* What is being asked: From the first line to the last, set down the material exactly, leaving out its pictures.

◇ ◇ ◇ ◇ ◇ ◇ ◇

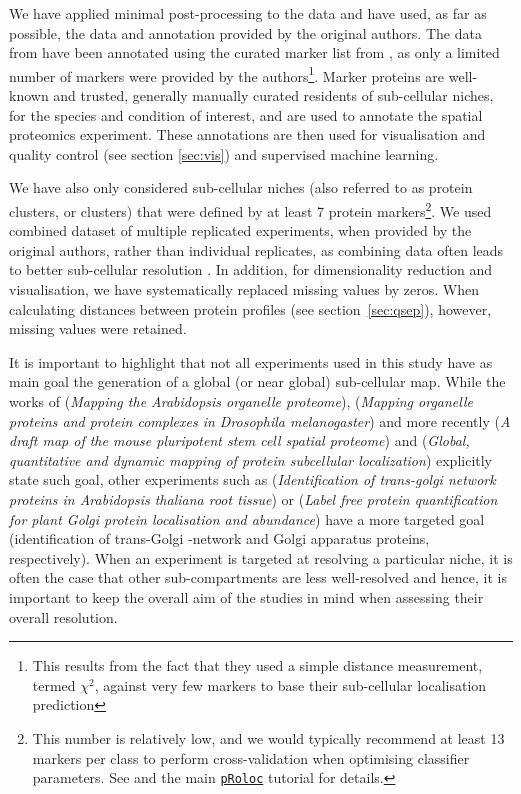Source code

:\documentclass[12pt]{article}\usepackage[]{graphicx}\usepackage[]{color}
\newcommand{\Rpackage}[1]{\texttt{#1}}
\newcommand\Biocpkg[1]{%
  {\href{http://bioconductor.org/packages/#1}%
    {\Rpackage{#1}}}}
\begin{document}
We have applied minimal post-processing to the data and have used, as
far as possible, the data and annotation provided by the original
authors. The data from \citet{Foster:2006} have been annotated using
the curated marker list from \citet{Christoforou:2016}, as only a
limited number of markers were provided by the authors\footnote{This
  results from the fact that they used a simple distance measurement,
  termed $\chi^2$, against very few markers to base their sub-cellular
  localisation prediction}. Marker proteins are well-known and
trusted, generally manually curated residents of sub-cellular niches,
for the species and condition of interest, and are used to annotate
the spatial proteomics experiment. These annotations are then used for
visualisation and quality control (see section \ref{sec:vis}) and
supervised machine learning.

We have also only considered sub-cellular niches (also referred to as
protein clusters, or clusters) that were defined by at least 7 protein
markers\footnote{This number is relatively low, and we would typically
  recommend at least 13 markers per class to perform cross-validation
  when optimising classifier parameters. See \citet{Gatto:2014} and
  the main \Biocpkg{pRoloc} tutorial for details.}. We used combined
dataset of multiple replicated experiments, when provided by the
original authors, rather than individual replicates, as combining data
often leads to better sub-cellular resolution \citep{Trotter:2010}.
In addition, for dimensionality reduction and visualisation, we have
systematically replaced missing values by zeros. When calculating
distances between protein profiles (see section~\ref{sec:qsep}),
however, missing values were retained.






It is important to highlight that not all experiments used in this
study have as main goal the generation of a global (or near global)
sub-cellular map. While the works of \citet{Dunkley:2006}
(\textit{Mapping the Arabidopsis organelle proteome}),
\citet{Tan:2009} (\textit{Mapping organelle proteins and protein
  complexes in Drosophila melanogaster}) and more recently
\citet{Christoforou:2016} (\textit{A draft map of the mouse
  pluripotent stem cell spatial proteome}) and \citet{Itzhak:2016}
(\textit{Global, quantitative and dynamic mapping of protein
  subcellular localization}) explicitly state such goal, other
experiments such as \citet{Groen:2014} (\textit{Identification of
  trans-golgi network proteins in Arabidopsis thaliana root tissue})
or \citet{Nikolovski:2014} (\textit{Label free protein quantification
  for plant Golgi protein localisation and abundance}) have a more
targeted goal (identification of trans-Golgi -network and Golgi
apparatus proteins, respectively). When an experiment is targeted at
resolving a particular niche, it is often the case that other
sub-compartments are less well-resolved and hence, it is important to
keep the overall aim of the studies in mind when assessing their
overall resolution.
\end{document}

◇ ◇ ◇ ◇ ◇ ◇ ◇

* Output:
Source code

:\documentclass[12pt]{article}\usepackage[]{graphicx}\usepackage[]{color}
\newcommand{\Rpackage}[1]{\texttt{#1}}
\newcommand\Biocpkg[1]{%
  {\href{http://bioconductor.org/packages/#1}%
    {\Rpackage{#1}}}}
\begin{document}
We have applied minimal post-processing to the data and have used, as
far as possible, the data and annotation provided by the original
authors. The data from \citet{Foster:2006} have been annotated using
the curated marker list from \citet{Christoforou:2016}, as only a
limited number of markers were provided by the authors\footnote{This
  results from the fact that they used a simple distance measurement,
  termed $\chi^2$, against very few markers to base their sub-cellular
  localisation prediction}. Marker proteins are well-known and
trusted, generally manually curated residents of sub-cellular niches,
for the species and condition of interest, and are used to annotate
the spatial proteomics experiment. These annotations are then used for
visualisation and quality control (see section \ref{sec:vis}) and
supervised machine learning.

We have also only considered sub-cellular niches (also referred to as
protein clusters, or clusters) that were defined by at least 7 protein
markers\footnote{This number is relatively low, and we would typically
  recommend at least 13 markers per class to perform cross-validation
  when optimising classifier parameters. See \citet{Gatto:2014} and
  the main \Biocpkg{pRoloc} tutorial for details.}. We used combined
dataset of multiple replicated experiments, when provided by the
original authors, rather than individual replicates, as combining data
often leads to better sub-cellular resolution \citep{Trotter:2010}.
In addition, for dimensionality reduction and visualisation, we have
systematically replaced missing values by zeros. When calculating
distances between protein profiles (see section~\ref{sec:qsep}),
however, missing values were retained.






It is important to highlight that not all experiments used in this
study have as main goal the generation of a global (or near global)
sub-cellular map. While the works of \citet{Dunkley:2006}
(\textit{Mapping the Arabidopsis organelle proteome}),
\citet{Tan:2009} (\textit{Mapping organelle proteins and protein
  complexes in Drosophila melanogaster}) and more recently
\citet{Christoforou:2016} (\textit{A draft map of the mouse
  pluripotent stem cell spatial proteome}) and \citet{Itzhak:2016}
(\textit{Global, quantitative and dynamic mapping of protein
  subcellular localization}) explicitly state such goal, other
experiments such as \citet{Groen:2014} (\textit{Identification of
  trans-golgi network proteins in Arabidopsis thaliana root tissue})
or \citet{Nikolovski:2014} (\textit{Label free protein quantification
  for plant Golgi protein localisation and abundance}) have a more
targeted goal (identification of trans-Golgi -network and Golgi
apparatus proteins, respectively). When an experiment is targeted at
resolving a particular niche, it is often the case that other
sub-compartments are less well-resolved and hence, it is important to
keep the overall aim of the studies in mind when assessing their
overall resolution.
\end{document}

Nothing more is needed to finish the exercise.